Although he never felt happier than when he was having those strange fainting fits, they soon became a source of concern. They happened so often that Clayton had to admit he could no longer treat them as occasional incidents, but rather as an unmistakable sign that something inside him had radically changed, that his soul was no longer the same. His most recent journey alarmed him the most, because he had fainted in the middle of an investigation. He, the highly acclaimed Inspector Cornelius Clayton, had collapsed at a crime scene. What would Sinclair say if he found out?

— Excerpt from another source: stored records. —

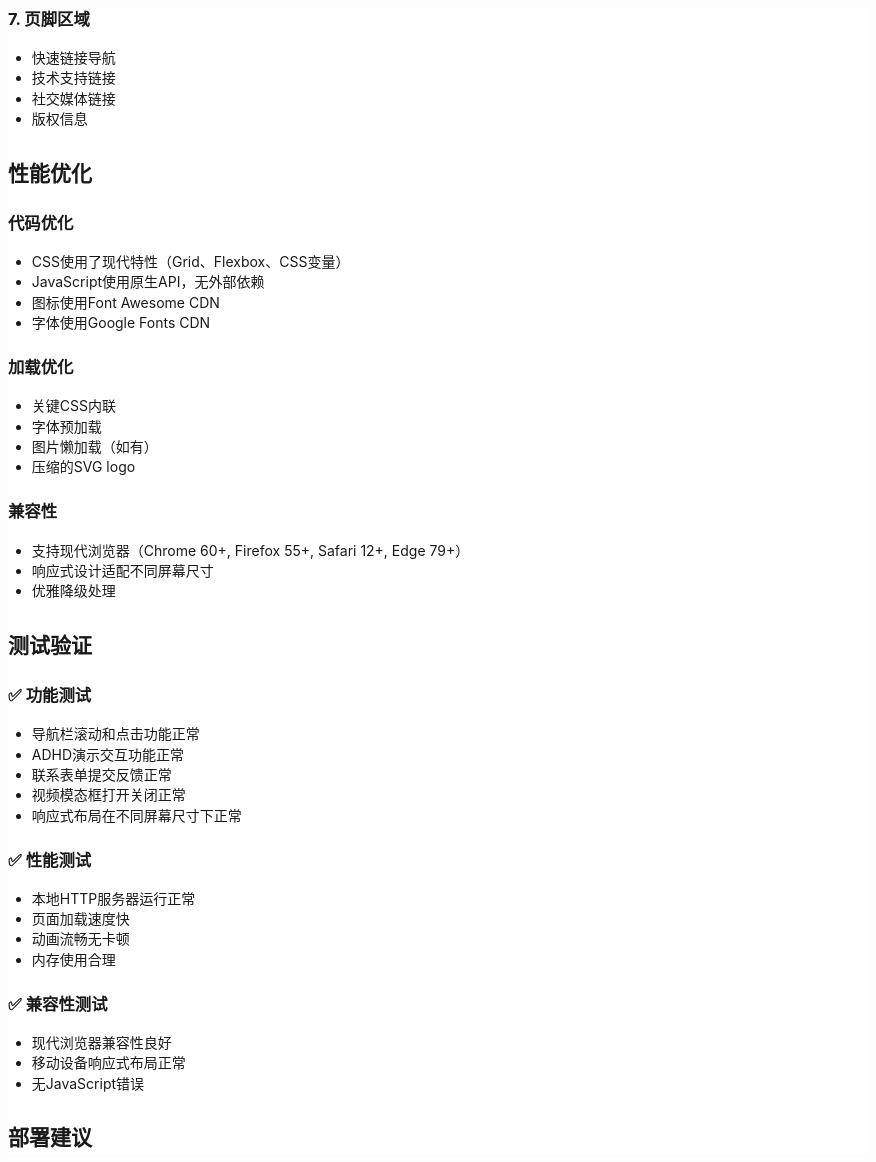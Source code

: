 ### 7. 页脚区域
- 快速链接导航
- 技术支持链接
- 社交媒体链接
- 版权信息

## 性能优化

### 代码优化
- CSS使用了现代特性（Grid、Flexbox、CSS变量）
- JavaScript使用原生API，无外部依赖
- 图标使用Font Awesome CDN
- 字体使用Google Fonts CDN

### 加载优化
- 关键CSS内联
- 字体预加载
- 图片懒加载（如有）
- 压缩的SVG logo

### 兼容性
- 支持现代浏览器（Chrome 60+, Firefox 55+, Safari 12+, Edge 79+）
- 响应式设计适配不同屏幕尺寸
- 优雅降级处理

## 测试验证

### ✅ 功能测试
- 导航栏滚动和点击功能正常
- ADHD演示交互功能正常
- 联系表单提交反馈正常
- 视频模态框打开关闭正常
- 响应式布局在不同屏幕尺寸下正常

### ✅ 性能测试
- 本地HTTP服务器运行正常
- 页面加载速度快
- 动画流畅无卡顿
- 内存使用合理

### ✅ 兼容性测试
- 现代浏览器兼容性良好
- 移动设备响应式布局正常
- 无JavaScript错误

## 部署建议
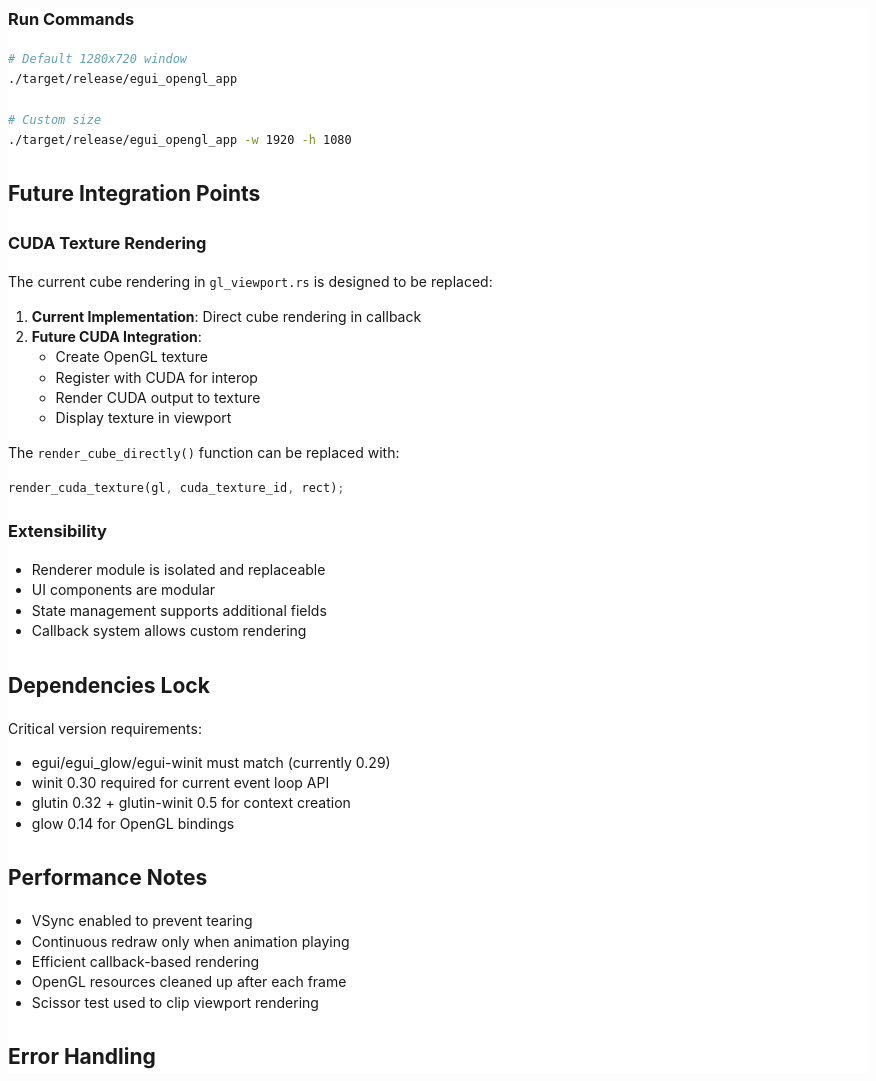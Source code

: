 ### Run Commands
```bash
# Default 1280x720 window
./target/release/egui_opengl_app

# Custom size
./target/release/egui_opengl_app -w 1920 -h 1080
```

## Future Integration Points

### CUDA Texture Rendering
The current cube rendering in `gl_viewport.rs` is designed to be replaced:

1. **Current Implementation**: Direct cube rendering in callback
2. **Future CUDA Integration**:
   - Create OpenGL texture
   - Register with CUDA for interop
   - Render CUDA output to texture
   - Display texture in viewport

The `render_cube_directly()` function can be replaced with:
```rust
render_cuda_texture(gl, cuda_texture_id, rect);
```

### Extensibility
- Renderer module is isolated and replaceable
- UI components are modular
- State management supports additional fields
- Callback system allows custom rendering

## Dependencies Lock

Critical version requirements:
- egui/egui_glow/egui-winit must match (currently 0.29)
- winit 0.30 required for current event loop API
- glutin 0.32 + glutin-winit 0.5 for context creation
- glow 0.14 for OpenGL bindings

## Performance Notes

- VSync enabled to prevent tearing
- Continuous redraw only when animation playing
- Efficient callback-based rendering
- OpenGL resources cleaned up after each frame
- Scissor test used to clip viewport rendering

## Error Handling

What would his superiors think? And how long would he be able to conceal those incidents? This time he had miraculously avoided being discovered unconsious in the old lady’s study, enabling him to omit that shameful fact from his written report, but next time he might not be so fortunate. He dreaded to think what would happen if it were revealed that he suffered regularly from fainting fits. Doubtless they would put him on sick leave, send him to a doctor, and refuse to let him carry on working until they had discovered what ailed him. And what would become of him then, if he couldn’t occupy his mind with other things? He would go crazy, that was certain. Work was the only thing that brought calm to his brain. Only when he was immersed in an investigation, fixated on the details of some case, juggling theories and conjectures, was he able to stop thinking about her. Almost.